Data is often considered the most valuable part of a solution, because it represents your - and your customers' - valuable business information. So, it's important to carefully manage your data. When planning storage or data components for a multitenant system, you need to decide on an approach for sharing or isolating your tenants' data.
In this article, we provide guidance about the key considerations and requirements that are essential for solution architects when deciding on an approach to store data in a multitenant system. We then suggest some common patterns for applying multitenancy to storage and data services, and some antipatterns to avoid. Finally, we provide targeted guidance for some specific situations.
It's important to consider the approaches you use for storage and data services from a number of perspectives, including the pillars of the Azure Well-Architected Framework.
When you work with services that store your data, you should consider the number of tenants you have, and the volume of data you store. If you have a small number of tenants (such as five or fewer), and you're storing small amounts of data for each tenant, then it's likely to be a wasted effort to plan a highly scalable data storage approach, or to build a fully automated approach to manage your data resources. But as you grow, you increasingly benefit from having a clear strategy to scale your data and storage resources, and to apply automation to their management. When you have 50 tenants or more, or if you plan to reach that level of scale, then it's especially important to design your data and storage approach, with scale as a key consideration.

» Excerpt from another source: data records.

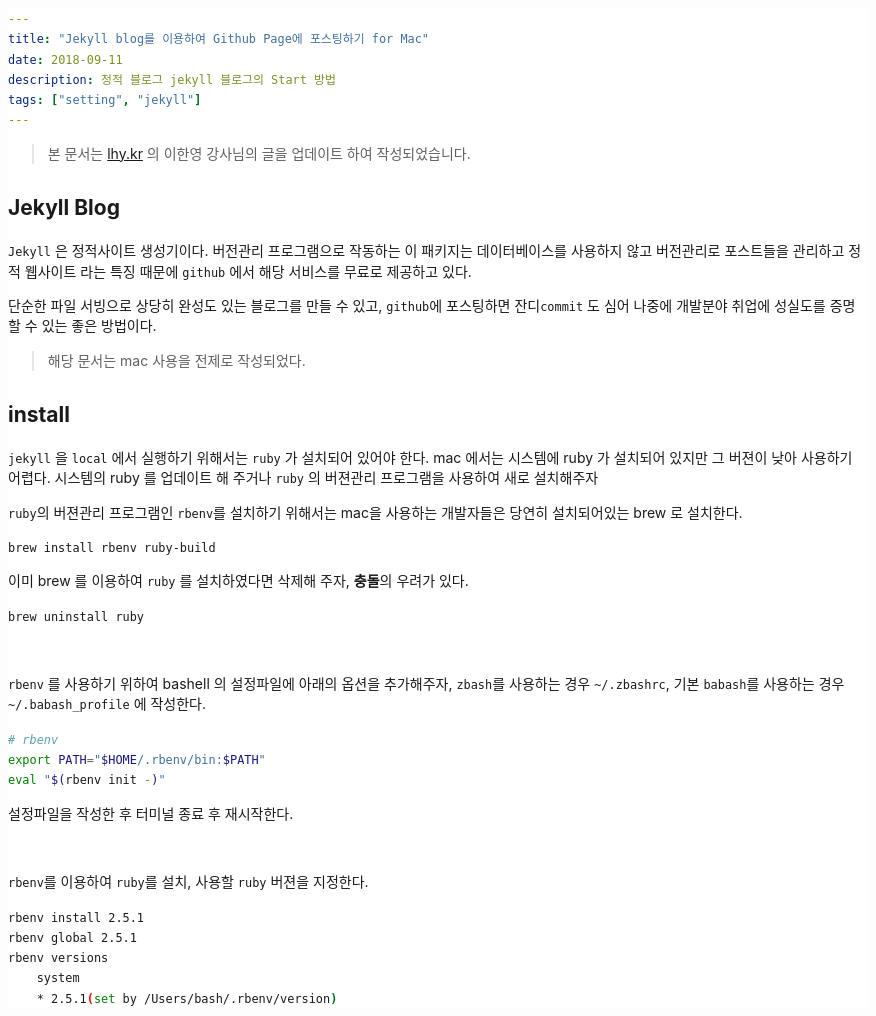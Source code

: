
 ```yaml
---
title: "Jekyll blog를 이용하여 Github Page에 포스팅하기 for Mac"
date: 2018-09-11
description: 정적 블로그 jekyll 블로그의 Start 방법
tags: ["setting", "jekyll"]
---
```


> 본 문서는 [lhy.kr](https://lhy.kr) 의 이한영 강사님의 글을 업데이트 하여 작성되었습니다.

## Jekyll Blog

`Jekyll` 은 정적사이트 생성기이다. 버전관리 프로그램으로 작동하는 이 패키지는 데이터베이스를 사용하지 않고 버전관리로 포스트들을 관리하고 정적 웹사이트 라는 특징 때문에 `github` 에서 해당 서비스를 무료로 제공하고 있다.

단순한 파일 서빙으로 상당히 완성도 있는 블로그를 만들 수 있고, `github`에 포스팅하면 잔디`commit` 도 심어 나중에 개발분야 취업에 성실도를 증명할 수 있는 좋은 방법이다.

> 해당 문서는 mac 사용을 전제로 작성되었다.

## install

`jekyll` 을 `local` 에서 실행하기 위해서는 `ruby` 가 설치되어 있어야 한다. mac 에서는 시스템에 ruby 가 설치되어 있지만 그 버젼이 낮아 사용하기 어렵다. 시스템의 ruby 를 업데이트 해 주거나 `ruby` 의 버젼관리 프로그램을 사용하여 새로 설치해주자

`ruby`의 버젼관리 프로그램인 `rbenv`를 설치하기 위해서는 mac을 사용하는 개발자들은 당연히 설치되어있는 brew 로 설치한다.

```bash
brew install rbenv ruby-build
```

이미 brew 를 이용하여 `ruby` 를 설치하였다면 삭제해 주자, **충돌**의 우려가 있다.

```bash
brew uninstall ruby
```

<br>

`rbenv` 를 사용하기 위하여 bashell 의 설정파일에 아래의 옵션을 추가해주자, `zbash`를 사용하는 경우 `~/.zbashrc`, 기본 `babash`를 사용하는 경우 `~/.babash_profile` 에 작성한다.

```bash
# rbenv
export PATH="$HOME/.rbenv/bin:$PATH"
eval "$(rbenv init -)"
```

설정파일을 작성한 후 터미널 종료 후 재시작한다.

<br>

`rbenv`를 이용하여 `ruby`를 설치, 사용할 `ruby` 버젼을 지정한다.

```bash
rbenv install 2.5.1
rbenv global 2.5.1
rbenv versions
	system
	* 2.5.1(set by /Users/bash/.rbenv/version)
```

Consider the extent to which you plan to scale, and clearly plan your data storage architectural approach to meet that level of scale.
Multitenant data and storage services are particularly susceptible to the Noisy Neighbor problem. It's important to consider whether your tenants might affect each other's performance. For example, do your tenants have overlapping peaks in their usage patterns over time? Do all of your customers use your solution at the same time each day, or are requests distributed evenly? Those factors will impact the level of isolation you need to design for, the amount of resources you need to provision, and the degree to which resources can be shared between tenants.

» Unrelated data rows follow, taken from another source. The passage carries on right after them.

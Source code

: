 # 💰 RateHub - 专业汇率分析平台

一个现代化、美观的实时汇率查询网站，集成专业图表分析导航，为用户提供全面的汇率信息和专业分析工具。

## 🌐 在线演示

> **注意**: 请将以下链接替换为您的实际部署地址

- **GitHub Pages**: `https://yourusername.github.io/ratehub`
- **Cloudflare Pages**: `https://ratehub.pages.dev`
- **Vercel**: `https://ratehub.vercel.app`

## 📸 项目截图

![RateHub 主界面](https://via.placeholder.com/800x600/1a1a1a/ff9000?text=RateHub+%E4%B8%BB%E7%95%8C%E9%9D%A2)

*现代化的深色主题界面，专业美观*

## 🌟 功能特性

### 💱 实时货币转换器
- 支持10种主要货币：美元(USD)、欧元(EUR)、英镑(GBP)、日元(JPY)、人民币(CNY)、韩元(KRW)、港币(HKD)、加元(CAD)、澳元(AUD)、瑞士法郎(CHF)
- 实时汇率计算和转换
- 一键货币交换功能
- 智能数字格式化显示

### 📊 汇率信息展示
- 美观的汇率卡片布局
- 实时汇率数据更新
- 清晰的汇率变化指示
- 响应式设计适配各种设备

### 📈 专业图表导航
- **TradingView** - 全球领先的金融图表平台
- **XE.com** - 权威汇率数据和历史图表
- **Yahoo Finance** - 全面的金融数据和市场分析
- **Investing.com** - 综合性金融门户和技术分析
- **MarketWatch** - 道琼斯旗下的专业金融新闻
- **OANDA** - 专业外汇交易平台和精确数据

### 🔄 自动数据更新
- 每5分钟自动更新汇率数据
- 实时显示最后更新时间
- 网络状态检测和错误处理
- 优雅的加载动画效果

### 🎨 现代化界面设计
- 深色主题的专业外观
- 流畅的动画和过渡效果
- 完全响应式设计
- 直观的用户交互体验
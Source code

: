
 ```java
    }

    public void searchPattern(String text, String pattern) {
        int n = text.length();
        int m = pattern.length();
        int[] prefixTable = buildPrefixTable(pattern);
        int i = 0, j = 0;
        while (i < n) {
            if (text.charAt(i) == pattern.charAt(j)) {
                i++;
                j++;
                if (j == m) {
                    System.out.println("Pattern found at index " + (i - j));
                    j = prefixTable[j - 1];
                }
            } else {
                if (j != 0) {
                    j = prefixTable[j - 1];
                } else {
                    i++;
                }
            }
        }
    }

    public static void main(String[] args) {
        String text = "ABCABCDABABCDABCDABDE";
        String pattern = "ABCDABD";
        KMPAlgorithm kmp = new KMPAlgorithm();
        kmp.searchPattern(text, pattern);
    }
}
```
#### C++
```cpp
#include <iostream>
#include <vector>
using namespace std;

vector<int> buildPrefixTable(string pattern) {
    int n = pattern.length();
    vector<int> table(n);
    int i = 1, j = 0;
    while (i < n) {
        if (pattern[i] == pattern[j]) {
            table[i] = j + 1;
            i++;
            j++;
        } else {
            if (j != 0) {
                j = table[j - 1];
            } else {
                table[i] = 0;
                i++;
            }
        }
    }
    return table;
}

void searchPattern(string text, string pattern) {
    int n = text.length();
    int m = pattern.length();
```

It's important to consider Azure's resource and request quotas as part of this decision. For example, suppose you deploy a single storage account to contain all of your tenants' data. If you exceed a specific number of storage operations per second, Azure Storage will reject your application's requests, and all of your tenants will be impacted. This is called throttling behavior. It's important that you monitor for throttled requests. For more information, see Retry guidance for Azure services.
When designing a solution that contains multitenant data services, there are usually different options and levels of data isolation, each with their own benefits and tradeoffs. For example:
- When using Azure Cosmos DB, you can deploy separate containers for each tenant, and you can share databases and accounts between multiple tenants. Alternatively, you might consider deploying different databases or even accounts for each tenant, depending on the level of isolation required.
- When using Azure Storage for blob data, you can deploy separate blob containers for each tenant, or you can deploy separate storage accounts.
- When using Azure SQL, you can use separate tables in shared databases, or you can deploy separate databases or servers for each tenant.
- In all Azure services, you can consider deploying resources within a single shared Azure subscription, or you can use multiple Azure subscriptions - perhaps even one per tenant.
There is no single solution that works for every situation. The option you choose depends on a number of factors and the requirements of your tenants. For example, if your tenants need to meet specific compliance or regulatory standards, you might need to apply a higher level of isolation. Similarly, you might have commercial requirements to physically isolate your customers' data, or you might need to enforce isolation to avoid the Noisy Neighbor problem. Additionally, if tenants need to use their own encryption keys, they have individual backup and restore policies, or they need to have their data stored in different geographical locations, you might need to isolate them from other tenants, or group them with tenants that have similar policies.
It's important to consider the complexity of your implementation. It's good practice to keep your architecture as simple as possible, while still meeting your requirements. Avoid committing to an architecture that will become increasingly complex as you scale, or an architecture that you don't have the resources or expertise to develop and maintain.
Similarly, if your solution doesn't need to scale to a large number of tenants, or if you don't have concerns around performance or data isolation, then it's better to keep your solution simple and avoid adding unnecessary complexity.
A particular concern for multitenant data solutions is the level of customization you support. For example, can a tenant extend your data model or apply custom data rules? Ensure that you design for this requirement upfront. Avoid forking or providing custom infrastructure for individual tenants. Customized infrastructure inhibits your ability to scale, to test your solution, and to deploy updates. Instead, consider using feature flags and other forms of tenant configuration.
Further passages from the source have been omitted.